There are many sizes and designs for reactors for converting reactants to desirable intermediates and final products. Chemical engineers expend many hours designing reactor systems to optimize reactor production considering pressure, temperature, flow rates, catalyst cost, reaction kinetics along with balancing many other issues and concerns.
It is generally understood that a generally uniform distribution of reactants in a catalyst reactor is preferred to avoid hot spots and to avoid the underutilization of catalyst in the reactor. Many inlet designs have been created to improve the distribution of reactants within reactors such as where the reactants are vaporous and have higher velocities along the outside of a bend in the piping leading to the reactor. In a reactor arrangement that is fed by a conduit with a significant bend leading into the top or bottom of a reactor, the higher velocities tend to follow the outside of the bend and concentrate along one side of the reactor. Baffles and vanes have been used for years to create back pressure on the inlet stream and cause the reactants to distribute themselves across the reactor.

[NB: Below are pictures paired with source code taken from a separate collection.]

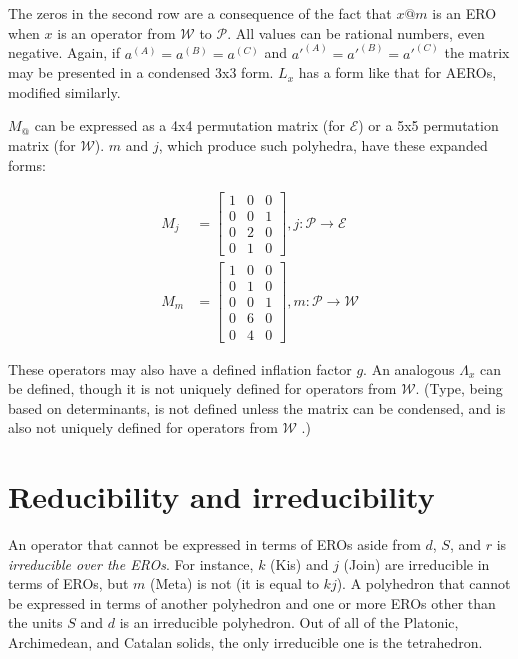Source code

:\documentclass[12pt]{amsart}%
\begin{document}
The zeros in the second row are a consequence of the fact that $x@m$ is an ERO
when $x$ is an operator from $\mathcal{W}$ to $\mathcal{P}$. All values can be
rational numbers, even negative. Again, if $a^{(A)} = a^{(B)} = a^{(C)}$ and
$a'^{(A)} = a'^{(B)} = a'^{(C)}$ the matrix may be presented in a condensed 3x3
form. $L_x$ has a form like that for AEROs, modified similarly.

$M_@$ can be expressed as a 4x4 permutation matrix (for $\mathcal{E}$)
or a 5x5 permutation matrix (for $\mathcal{W}$). $m$ and $j$,
which produce such polyhedra, have these expanded forms:

\begin{equation}
  \begin{split}
  M_j &= \begin{bmatrix}
  1 & 0 & 0 \\
  0 & 0 & 1 \\
  0 & 2 & 0 \\
  0 & 1 & 0 \end{bmatrix}, j: \mathcal{P} \to \mathcal{E} \\
  M_m &= \begin{bmatrix}
  1 & 0 & 0 \\
  0 & 1 & 0 \\
  0 & 0 & 1 \\
  0 & 6 & 0 \\
  0 & 4 & 0 \end{bmatrix}, m: \mathcal{P} \to \mathcal{W}
  \end{split}
\end{equation}

These operators may also have a defined inflation factor $g$.
An analogous $\Lambda_x$ can be defined, though it is not uniquely
defined for operators from $\mathcal{W}$. (Type, being based on determinants,
is not defined unless the matrix can be condensed,
and is also not uniquely defined for operators from $\mathcal{W}$ .)

\section{Reducibility and irreducibility}
An operator that cannot be expressed in terms of EROs aside from $d$, $S$, and
$r$ is \textit{irreducible over the EROs}. For instance, $k$ (Kis) and $j$
(Join) are irreducible in terms of EROs, but $m$ (Meta) is not (it is equal to
$kj$). A polyhedron that cannot be expressed in terms of another polyhedron and
one or more EROs other than the units $S$ and $d$ is an irreducible polyhedron.
Out of all of the Platonic, Archimedean, and Catalan solids, the only
irreducible one is the tetrahedron.
\end{document}
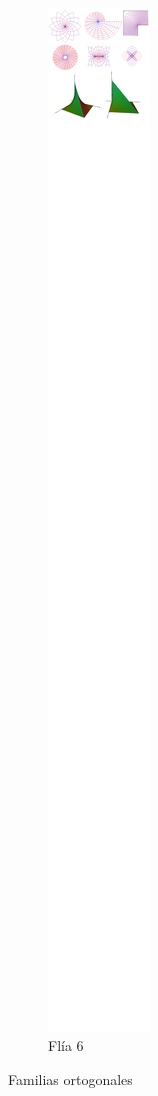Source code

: \begin{figure}[t!]
~
\begin{subfigure}[t]{0.5\textwidth}
\centering
\includegraphics[scale=0.5,trim={732px 9612px 66px 374px},clip]{images/04_analisis2/am2.png}
\caption{Flía 6}
\end{subfigure}


\caption{Familias ortogonales}
\end{figure}

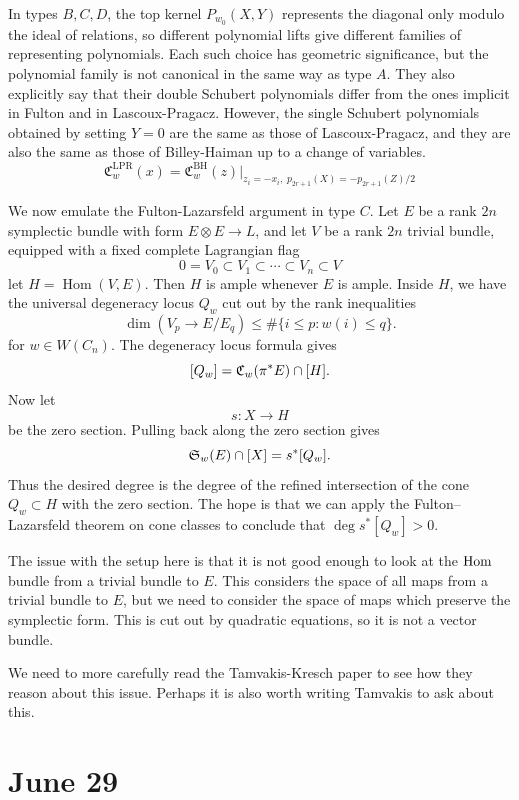\documentclass[12pt]{article}
\begin{document}
In types $B,C,D$, the top kernel $P_{w_0}(X,Y)$ represents the diagonal only modulo the ideal of relations, so different polynomial lifts give different families of representing polynomials. Each such choice has geometric significance, but the polynomial family is not canonical in the same way as type $A$. They also explicitly say that their double Schubert polynomials differ from the ones implicit in Fulton and in Lascoux-Pragacz. However, the single Schubert polynomials obtained by setting $Y=0$ are the same as those of Lascoux-Pragacz, and they are also the same as those of Billey-Haiman up to a change of variables. \[
    \mathfrak C_w^{\mathrm{LPR}}(x)
    =
    \mathfrak C_w^{\mathrm{BH}}(z)\big|_{z_i=-x_i,\; p_{2r+1}(X)=-p_{2r+1}(Z)/2}\]

We now emulate the Fulton-Lazarsfeld argument in type $C$. Let $E$ be a rank $2n$ symplectic bundle with form $E\otimes E\to L$, and let $V$ be a rank $2n$ trivial bundle, equipped with a fixed complete Lagrangian flag \[
    0 = V_0\subset V_1\subset\cdots\subset V_n \subset V\]
let $H=\operatorname{Hom}(V,E)$. Then $H$ is ample whenever $E$ is ample. Inside $H$, we have the universal degeneracy locus $Q_w$ cut out by the rank inequalities
\[
    \dim(V_p \to E/E_q) \leq \#\{i\leq p: w(i)\leq q\}.
\] for $w\in W(C_n)$. The degeneracy locus formula gives
\[
    [Q_w]
    =
    \mf C_w(\pi^*E)\cap [H].
\]
Now let
\[
    s:X\longrightarrow H
\]
be the zero section. Pulling back along the zero section gives
\[
    \mf S_w(E)\cap [X]
    =
    s^*[Q_w].
\]
Thus the desired degree is the degree of the refined intersection of the cone $Q_w\subset H$ with the zero section. The hope is that we can apply the Fulton--Lazarsfeld theorem on cone classes to conclude that $\deg s^*[Q_w]>0$.

The issue with the setup here is that it is not good enough to look at the $\Hom$ bundle from a trivial bundle to $E$. This considers the space of all maps from a trivial bundle to $E$, but we need to consider the space of maps which preserve the symplectic form. This is cut out by quadratic equations, so it is not a vector bundle.

We need to more carefully read the Tamvakis-Kresch paper to see how they reason about this issue. Perhaps it is also worth writing Tamvakis to ask about this.

\section{June 29}
\end{document}
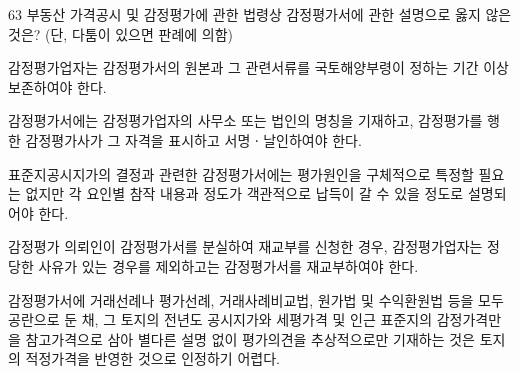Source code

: \begin{question}{63}
부동산 가격공시 및 감정평가에 관한 법령상 감정평가서에 관한 설명으로 옳지 않은 것은? (단, 다툼이 있으면 판례에 의함)
\begin{choices}
  \item 감정평가업자는 감정평가서의 원본과 그 관련서류를 국토해양부령이 정하는 기간 이상 보존하여야 한다.
  \item 감정평가서에는 감정평가업자의 사무소 또는 법인의 명칭을 기재하고, 감정평가를 행한 감정평가사가 그 자격을 표시하고 서명ㆍ날인하여야 한다.
  \item 표준지공시지가의 결정과 관련한 감정평가서에는 평가원인을 구체적으로 특정할 필요는 없지만 각 요인별 참작 내용과 정도가 객관적으로 납득이 갈 수 있을 정도로 설명되어야 한다.
  \item 감정평가 의뢰인이 감정평가서를 분실하여 재교부를 신청한 경우, 감정평가업자는 정당한 사유가 있는 경우를 제외하고는 감정평가서를 재교부하여야 한다.
  \item 감정평가서에 거래선례나 평가선례, 거래사례비교법, 원가법 및 수익환원법 등을 모두 공란으로 둔 채, 그 토지의 전년도 공시지가와 세평가격 및 인근 표준지의 감정가격만을 참고가격으로 삼아 별다른 설명 없이 평가의견을 추상적으로만 기재하는 것은 토지의 적정가격을 반영한 것으로 인정하기 어렵다.
\end{choices}
\end{question}
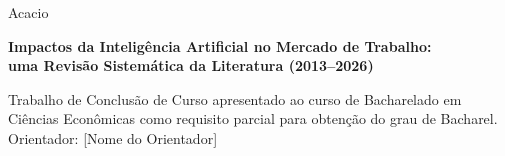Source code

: 
\begin{center}
\large
Acacio

\vspace{2cm}

\textbf{Impactos da Inteligência Artificial no Mercado de Trabalho:\\
uma Revisão Sistemática da Literatura (2013--2026)}

\vspace{1cm}

\normalsize
Trabalho de Conclusão de Curso apresentado ao curso de Bacharelado em Ciências
Econômicas como requisito parcial para obtenção do grau de Bacharel.\\[1em]
Orientador: [Nome do Orientador]
\end{center}
\vspace*{\fill}
\newpage
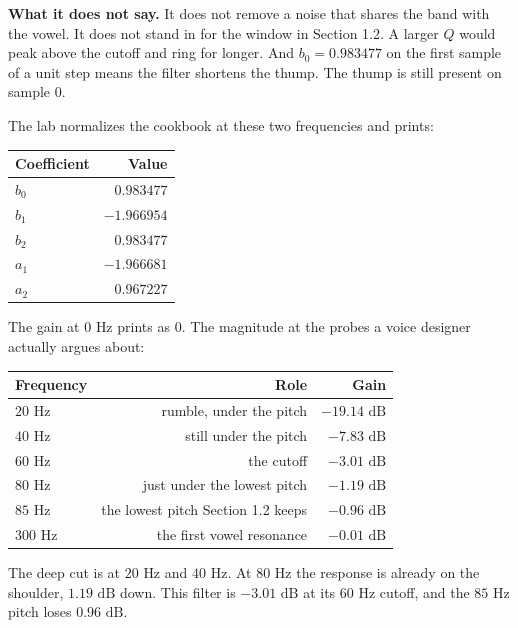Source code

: \documentclass[11pt,a4paper]{article}
\begin{document}
\begin{equationcard}
\textbf{What it does not say.} It does not remove a noise that shares the band with the vowel. It does not stand in for the window in Section 1.2. A larger $Q$ would peak above the cutoff and ring for longer. And $b_0 = 0.983477$ on the first sample of a unit step means the filter shortens the thump. The thump is still present on sample 0.
\end{equationcard}

The lab normalizes the cookbook at these two frequencies and prints:

\begin{center}
\begin{tabular}{lr}
\toprule
Coefficient & Value \\
\midrule
$b_0$ & $0.983477$ \\
$b_1$ & $-1.966954$ \\
$b_2$ & $0.983477$ \\
$a_1$ & $-1.966681$ \\
$a_2$ & $0.967227$ \\
\bottomrule
\end{tabular}
\end{center}

The gain at $0\text{ Hz}$ prints as $0$. The magnitude at the probes a voice designer actually argues about:

\begin{center}
\begin{tabular}{lrr}
\toprule
Frequency & Role & Gain \\
\midrule
$20\text{ Hz}$ & rumble, under the pitch & $-19.14\text{ dB}$ \\
$40\text{ Hz}$ & still under the pitch & $-7.83\text{ dB}$ \\
$60\text{ Hz}$ & the cutoff & $-3.01\text{ dB}$ \\
$80\text{ Hz}$ & just under the lowest pitch & $-1.19\text{ dB}$ \\
$85\text{ Hz}$ & the lowest pitch Section 1.2 keeps & $-0.96\text{ dB}$ \\
$300\text{ Hz}$ & the first vowel resonance & $-0.01\text{ dB}$ \\
\bottomrule
\end{tabular}
\end{center}

The deep cut is at $20\text{ Hz}$ and $40\text{ Hz}$. At $80\text{ Hz}$ the response is already on the shoulder, $1.19\text{ dB}$ down. This filter is $-3.01\text{ dB}$ at its $60\text{ Hz}$ cutoff, and the $85\text{ Hz}$ pitch loses $0.96\text{ dB}$.
\end{document}
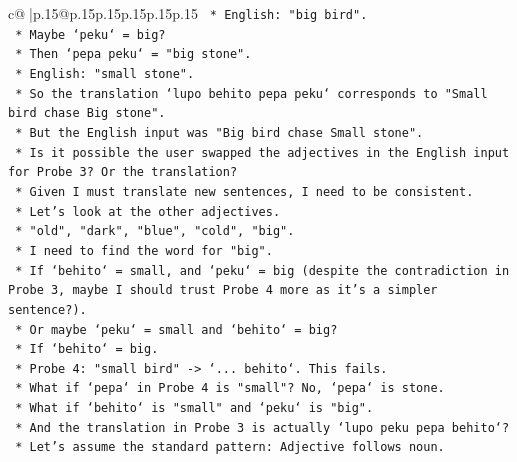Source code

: \documentclass{article}
\begin{document}
{\begin{supertabular}{c@{$\;$}|p{.15\linewidth}@{}p{.15\linewidth}p{.15\linewidth}p{.15\linewidth}p{.15\linewidth}p{.15\linewidth}}
{{{\texttt{                            *   English: "big bird".} \\
\texttt{                            *   Maybe `peku` = big?} \\
\texttt{                            *   Then `pepa peku` = "big stone".} \\
\texttt{                            *   English: "small stone".} \\
\texttt{                            *   So the translation `lupo behito pepa peku` corresponds to "Small bird chase Big stone".} \\
\texttt{                            *   But the English input was "Big bird chase Small stone".} \\
\texttt{                            *   Is it possible the user swapped the adjectives in the English input for Probe 3? Or the translation?} \\
\texttt{                            *   Given I must translate new sentences, I need to be consistent.} \\
\texttt{                            *   Let's look at the other adjectives.} \\
\texttt{                            *   "old", "dark", "blue", "cold", "big".} \\
\texttt{                            *   I need to find the word for "big".} \\
\texttt{                            *   If `behito` = small, and `peku` = big (despite the contradiction in Probe 3, maybe I should trust Probe 4 more as it's a simpler sentence?).} \\
\texttt{                            *   Or maybe `peku` = small and `behito` = big?} \\
\texttt{                            *   If `behito` = big.} \\
\texttt{                            *   Probe 4: "small bird" {-}> `... behito`. This fails.} \\
\texttt{                            *   What if `pepa` in Probe 4 is "small"? No, `pepa` is stone.} \\
\texttt{                            *   What if `behito` is "small" and `peku` is "big".} \\
\texttt{                            *   And the translation in Probe 3 is actually `lupo peku pepa behito`?} \\
\texttt{                            *   Let's assume the standard pattern: Adjective follows noun.} \\
}}}
\end{supertabular}}
\end{document}
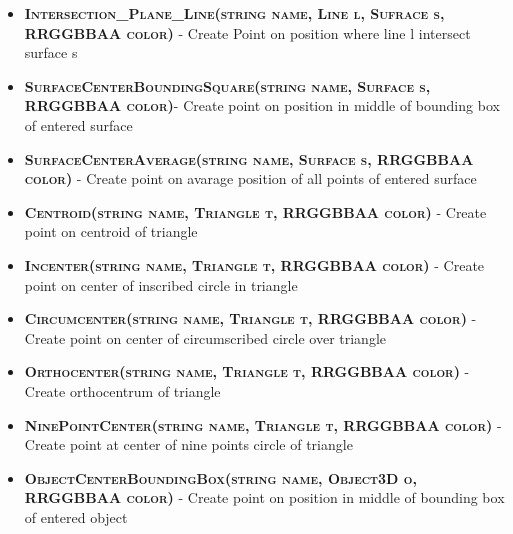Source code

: \begin{itemize}
\item \textsc{\textbf{Intersection\_Plane\_Line(string name, Line l, Sufrace s, RRGGBBAA color)}} - Create Point on position where line l intersect surface s


\item \textsc{\textbf{SurfaceCenterBoundingSquare(string name, Surface s, RRGGBBAA color)}}- Create point on position in middle of bounding box of entered surface

\item \textsc{\textbf{SurfaceCenterAverage(string name, Surface s, RRGGBBAA color) }}- Create point on avarage position of all points of entered surface

\item \textsc{\textbf{Centroid(string name, Triangle t, RRGGBBAA color)}} - Create point on centroid of triangle

\item \textsc{\textbf{Incenter(string name, Triangle t, RRGGBBAA color)}} - Create point on center of inscribed circle in triangle

\item \textsc{\textbf{Circumcenter(string name, Triangle t, RRGGBBAA color) }}- Create point on center of circumscribed circle over triangle

\item \textsc{\textbf{Orthocenter(string name, Triangle t, RRGGBBAA color)}} - Create orthocentrum of triangle

\item \textsc{\textbf{NinePointCenter(string name, Triangle t, RRGGBBAA color)}} - Create point at center of nine points circle of triangle

\item \textsc{\textbf{ObjectCenterBoundingBox(string name, Object3D o, RRGGBBAA color)}} - Create point on position in middle of bounding box of entered object


\end{itemize}
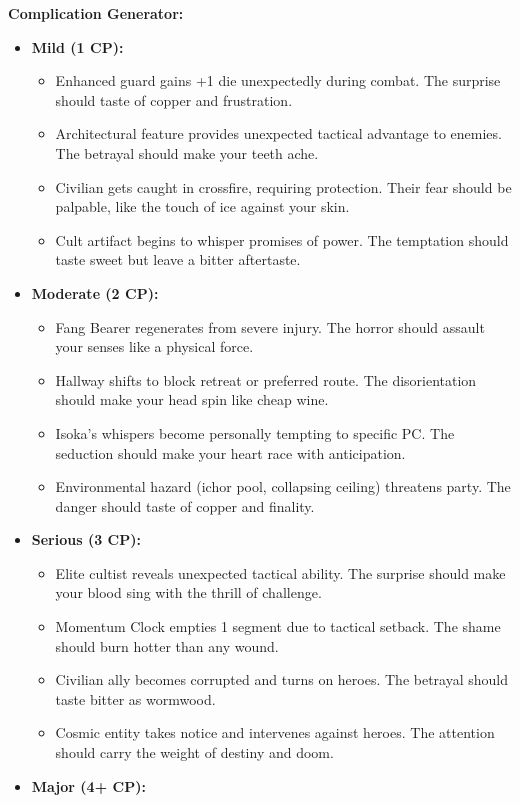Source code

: \documentclass[11pt]{article}
\begin{document}
\textbf{Complication Generator:}
\begin{itemize}
\item \textbf{Mild (1 CP):} 
  \begin{itemize}
  \item Enhanced guard gains +1 die unexpectedly during combat. The surprise should taste of copper and frustration.
  \item Architectural feature provides unexpected tactical advantage to enemies. The betrayal should make your teeth ache.
  \item Civilian gets caught in crossfire, requiring protection. Their fear should be palpable, like the touch of ice against your skin.
  \item Cult artifact begins to whisper promises of power. The temptation should taste sweet but leave a bitter aftertaste.
  \end{itemize}
\item \textbf{Moderate (2 CP):}
  \begin{itemize}
  \item Fang Bearer regenerates from severe injury. The horror should assault your senses like a physical force.
  \item Hallway shifts to block retreat or preferred route. The disorientation should make your head spin like cheap wine.
  \item Isoka's whispers become personally tempting to specific PC. The seduction should make your heart race with anticipation.
  \item Environmental hazard (ichor pool, collapsing ceiling) threatens party. The danger should taste of copper and finality.
  \end{itemize}
\item \textbf{Serious (3 CP):}
  \begin{itemize}
  \item Elite cultist reveals unexpected tactical ability. The surprise should make your blood sing with the thrill of challenge.
  \item Momentum Clock empties 1 segment due to tactical setback. The shame should burn hotter than any wound.
  \item Civilian ally becomes corrupted and turns on heroes. The betrayal should taste bitter as wormwood.
  \item Cosmic entity takes notice and intervenes against heroes. The attention should carry the weight of destiny and doom.
  \end{itemize}
\item \textbf{Major (4+ CP):}

\end{itemize}
\end{document}
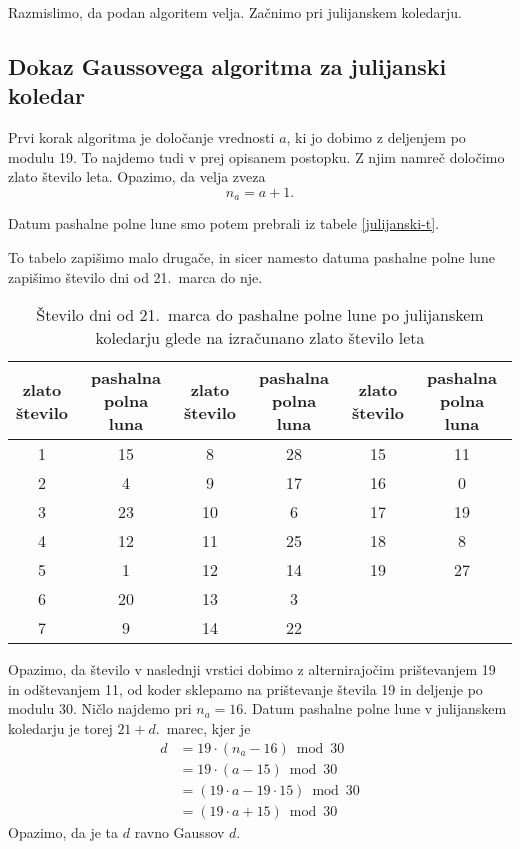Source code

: \documentclass[a4paper,12pt]{article}
\begin{document}
Razmislimo, da podan algoritem velja. Začnimo pri julijanskem koledarju. 

\subsection{Dokaz Gaussovega algoritma za julijanski koledar}
Prvi korak algoritma je določanje vrednosti $a$, ki jo dobimo z deljenjem po modulu 19.
To najdemo tudi v prej opisanem postopku. Z njim namreč določimo zlato število leta.
Opazimo, da velja zveza $$n_a = a + 1.$$

Datum pashalne polne lune smo potem prebrali iz tabele \ref{julijanski-t}.

To tabelo zapišimo malo drugače, in sicer namesto datuma pashalne polne lune 
zapišimo število dni od 21.\ marca do nje.

\begin{table}
    \centering
    \caption{Število dni od 21.\ marca do pashalne polne lune po julijanskem koledarju glede na izračunano zlato število leta}
    \label{julijanski-tm}
    \begin{tabular}{| c c | c c | c c |}
        \hline
        \makecell{zlato \\ število} & \makecell{pashalna \\ polna luna} & \makecell{zlato \\ število} & \makecell{pashalna \\ polna luna} & \makecell{zlato \\ število} & \makecell{pashalna \\ polna luna} \\ \hline
        1 & 15 & 8 & 28 & 15 & 11 \\  
        2 & 4 & 9 & 17 & 16 & 0 \\
        3 & 23 & 10 & 6 & 17 & 19 \\
        4 & 12 & 11 & 25 & 18 & 8 \\
        5 & 1 & 12 & 14 & 19 & 27 \\
        6 & 20 & 13 & 3 & & \\
        7 & 9 & 14 & 22 & & \\ \hline
    \end{tabular}
\end{table}

Opazimo, da število v naslednji vrstici dobimo z alternirajočim prištevanjem 
19 in odštevanjem 11, od koder sklepamo na prištevanje števila 19 in deljenje 
po modulu 30. Ničlo najdemo pri $n_a = 16$. Datum pashalne polne lune v 
julijanskem koledarju je torej $21 + d$.\ marec, kjer je 
\begin{align*}
    d &= 19 \cdot (n_a - 16) \bmod 30 \\
    &= 19 \cdot (a - 15) \bmod 30 \\
    &= (19 \cdot a - 19 \cdot 15) \bmod 30 \\
    &= (19 \cdot a + 15) \bmod 30
\end{align*}
Opazimo, da je ta $d$ ravno Gaussov $d$.
\end{document}
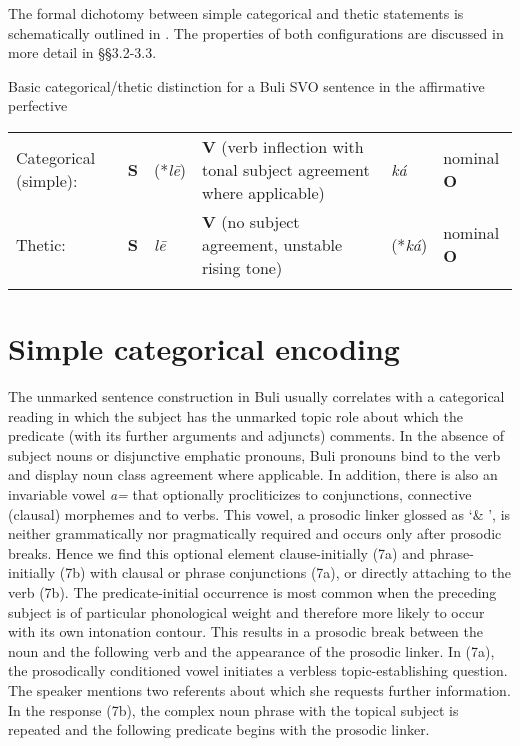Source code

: \documentclass[output=paper]{langsci/langscibook}
\begin{document}
  The formal dichotomy between simple categorical and thetic statements is schematically outlined in . The properties of both configurations are discussed in more detail in §§3.2-3.3.

\begin{stylelsTableHeading}%
\begin{table}
\caption{Basic categorical/thetic distinction for a Buli SVO sentence in the affirmative perfective}
\label{tab:2}
\end{table}\end{stylelsTableHeading}

\begin{tabularx}{\textwidth}{XXXXXX}
\lsptoprule

{\mdseries Categorical (simple):} & {\mdseries \textbf{S}} & {\mdseries (*\textit{l\={e}})} & {\mdseries \textbf{V} (verb inflection with tonal subject agreement where applicable)} & {\mdseries \textit{ká}} & {\mdseries nominal \textbf{O}}\\
{\mdseries Thetic:} & {\mdseries \textbf{S}} & {\mdseries \textit{l\={e}}} & {\mdseries \textbf{V} (no subject agreement, unstable rising tone)} & {\mdseries (*\textit{ká})} & {\mdseries nominal \textbf{O}}\\
\lspbottomrule
\end{tabularx}
\section{Simple categorical encoding}

The unmarked sentence construction in Buli usually correlates with a categorical reading in which the subject has the unmarked topic role about which the predicate (with its further arguments and adjuncts) comments. In the absence of subject nouns or disjunctive emphatic pronouns, Buli pronouns bind to the verb and display noun class agreement where applicable. In addition, there is also an invariable vowel \textit{a=} that optionally procliticizes to conjunctions, connective (clausal) morphemes and to verbs. This vowel, a prosodic linker glossed as ‘\& ’, is neither grammatically nor pragmatically required and occurs only after prosodic breaks. Hence we find this optional element clause-initially (7a) and phrase-initially (7b) with clausal or phrase conjunctions (7a), or directly attaching to the verb (7b). The predicate-initial occurrence is most common when the preceding subject is of particular phonological weight and therefore more likely to occur with its own intonation contour. This results in a prosodic break between the noun and the following verb and the appearance of the prosodic linker. In (7a), the prosodically conditioned vowel initiates a verbless topic-establishing question. The speaker mentions two referents about which she requests further information. In the response (7b), the complex noun phrase with the topical subject is repeated and the following predicate begins with the prosodic linker.  
\end{document}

Another common technique is to provide an inert support bed with a thick layer of inert support that create tortuous paths to the catalyst and causing mixing and back pressure to create a level of balance across the body of the reactor.
What is desired is a technique for creating a balanced distribution of the reactants across a rector body without significantly enlarging the size of the reactor and without creating significant back pressure on the flow of reactants.